Aku tersentak. "Hah, siapa maksudmu?"

"Ya, siapa lagi? Kau tahu kalau Dia pun hanya mencari pecahan yang ada pada dirimu saja." Dara menyeruput satu gelas air putih ditangannya. Jamuan terakhir di sore itu.

Aku tersenyum. "Ya, mungkin dengannya bukan sekedar perempuan kedua, mungkin yang kesekian. Tetapi, lelaki ini, aku banyak belajar darinya. Dia banyak membawa perubahan dalam hidupku, Ra. Lelaki ini membuatku tersadar, bahwa sendiri selalu mampu membebaskan, tapi berdua jauh lebih mendewasakan. Menurunkan ego, membangun kepercayaan, menyatukan persepsi. Terlalu rumit untuk perempuan seperti kita agar mau mengalah dan menyamakan langkah. Tetapi Dia membuatku mengerti, bahwa ini juga merupakan satu proses perjalanan dalam hidup yang mesti dilampaui. Akhirnya kusadari, betapa rumit otakku. Aku berdiri sendiri, dalam diriku, dan membiarkan para lelaki berputar di luar lingkaran. Aku tidak mau kompromi, maka harus kurelakan jika mereka pergi dengan yang lainnya. Sementara, pada lelaki ini aku memilih jatuh, agar aku tahu caranya merangkak, hingga berjalan dengan sempurna…."

Dara tersenyum. Sepanjang sore ini, kami memang lebih senang tersenyum tipis.

"Cemburukah dirimu, Rei?"

"Hahaha…." Tanya Dara kali ini membuatku tak mampu menahan tawa.

"Cemburu pada satu perempuan masih bisa membuat hidupmu normal, Ra, tetapi koleksi barbie lelaki yang satu ini terlalu banyak. Aku bisa gila kalau harus cemburu pada mereka semua. Lagipula tidak ada gunanya bertengkar dengan lelaki karena perempuan lain, apalagi jika lelaki itu sedang jatuh cinta…."

"Tak apa, Rei, asal Kau tahu konsekuensinya. Seperti kubilang, lelaki itu mencari pecahan pada banyak perempuan. Maaf, jika pahit, tapi mungkin Kau hanya satu pecahan yang ditemukannya…."

Aku mengangguk. "Bukanlah masalah, Ra, sudah terlalu terbiasa."

Aku tersenyum lagi. "Ra, mungkin aku dan dirinya hanya dua orang yang saling belajar dan berbagi takdir. Mereka tanya padaku bagaimana nantinya? Kuharap Kau tak bertanya hal yang sama, karena aku juga tak tahu jawabnya. Aku dan dirinya adalah permainan takdir dan semesta. Jadi biar takdir sendiri yang memutus, kemana aliran ini akan menuju. Tugasku dan dirinya hanyalah belajar menjadi lebih baik dari seluruh proses ini.. Aku menerima, Ra. Menerima untuk menerima dan bila saatnya tiba, menerima untuk melepas….."
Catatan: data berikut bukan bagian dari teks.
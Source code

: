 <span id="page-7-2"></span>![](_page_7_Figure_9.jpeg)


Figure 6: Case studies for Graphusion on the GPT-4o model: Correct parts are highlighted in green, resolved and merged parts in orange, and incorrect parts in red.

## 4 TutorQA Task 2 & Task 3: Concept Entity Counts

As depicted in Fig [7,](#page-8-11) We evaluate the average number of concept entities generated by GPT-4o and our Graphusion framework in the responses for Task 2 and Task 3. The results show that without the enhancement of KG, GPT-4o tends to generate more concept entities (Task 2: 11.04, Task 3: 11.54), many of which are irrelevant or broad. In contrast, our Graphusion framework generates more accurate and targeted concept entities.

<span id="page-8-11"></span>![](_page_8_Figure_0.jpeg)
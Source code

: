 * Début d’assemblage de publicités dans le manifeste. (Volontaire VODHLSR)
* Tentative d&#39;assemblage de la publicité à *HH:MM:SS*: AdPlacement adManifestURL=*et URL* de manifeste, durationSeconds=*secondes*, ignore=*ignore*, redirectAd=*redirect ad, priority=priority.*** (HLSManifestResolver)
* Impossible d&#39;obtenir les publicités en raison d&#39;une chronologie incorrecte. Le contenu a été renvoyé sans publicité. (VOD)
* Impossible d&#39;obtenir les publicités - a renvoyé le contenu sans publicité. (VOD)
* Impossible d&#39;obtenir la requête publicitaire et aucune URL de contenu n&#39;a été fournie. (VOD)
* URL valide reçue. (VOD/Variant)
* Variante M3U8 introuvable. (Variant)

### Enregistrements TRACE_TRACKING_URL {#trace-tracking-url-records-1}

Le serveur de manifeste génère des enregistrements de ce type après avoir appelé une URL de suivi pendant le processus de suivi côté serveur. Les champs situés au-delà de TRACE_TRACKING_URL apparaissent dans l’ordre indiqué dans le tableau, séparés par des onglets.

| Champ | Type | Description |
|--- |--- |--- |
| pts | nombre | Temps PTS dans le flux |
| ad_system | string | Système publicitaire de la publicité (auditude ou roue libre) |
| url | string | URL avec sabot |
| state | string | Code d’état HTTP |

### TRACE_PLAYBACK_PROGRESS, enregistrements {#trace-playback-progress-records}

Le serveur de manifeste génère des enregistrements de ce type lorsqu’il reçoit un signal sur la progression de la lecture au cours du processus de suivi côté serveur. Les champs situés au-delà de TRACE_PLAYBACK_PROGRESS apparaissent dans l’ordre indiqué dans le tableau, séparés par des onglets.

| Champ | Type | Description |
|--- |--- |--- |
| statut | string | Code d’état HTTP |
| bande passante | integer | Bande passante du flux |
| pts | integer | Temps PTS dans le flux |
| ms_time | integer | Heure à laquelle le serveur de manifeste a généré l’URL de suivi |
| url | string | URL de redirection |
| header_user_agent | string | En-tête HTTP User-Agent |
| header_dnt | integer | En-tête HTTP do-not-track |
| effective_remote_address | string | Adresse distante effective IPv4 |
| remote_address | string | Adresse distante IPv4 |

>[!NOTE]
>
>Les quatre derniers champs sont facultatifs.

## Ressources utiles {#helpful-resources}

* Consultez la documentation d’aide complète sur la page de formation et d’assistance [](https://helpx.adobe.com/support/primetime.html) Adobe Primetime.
Sepi. Tidak ada aliran tangis yang memecah, kecuali desir hati yang meraba pergantian zaman. Aku mengangkat kepalaku.

"Ra, seseorang yang mencari pecahan, apalagi sekedar serpihan, tidak akan pernah menemukan keutuhan. Pada lelaki, aku ingin menemukan keutuhan diri mereka. Menerimanya lengkap dengan keberadaannya. Sebagai satu paket yang tidak bisa dibuang sebagian. Lelaki ada di luar sana, Ra, sedang cinta ada di dalam sini. Tersimpan rapi dalam hati kita. Cinta tidak lantas hilang karena mereka hilang, dan cinta tidak langsung pergi ketika mereka pergi. Karena bicara cinta, bukan berhadapan dengan orang lain, tapi berhadapan dengan diri kita sendiri. Cinta mencipta "Kita" tapi tidak lantas menyingkirkan "Saya."

"Ya…." Dara mengangguk. Takzim.

"Bersama mereka, kita tidak hanya belajar untuk berkompromi dengan manusia lainnya, tapi terutama dengan hati dan otak kita sendiri. Kau tak selamanya jadi perempuan kedua kan, Rei?"

"Minimal bagi diriku sendiriku, aku selalu jadi yang pertama"

"Hahaha….I love it!'

Senja turun. Ice cream dalam gelas perak sudah lenyap. Kami beranjak pulang.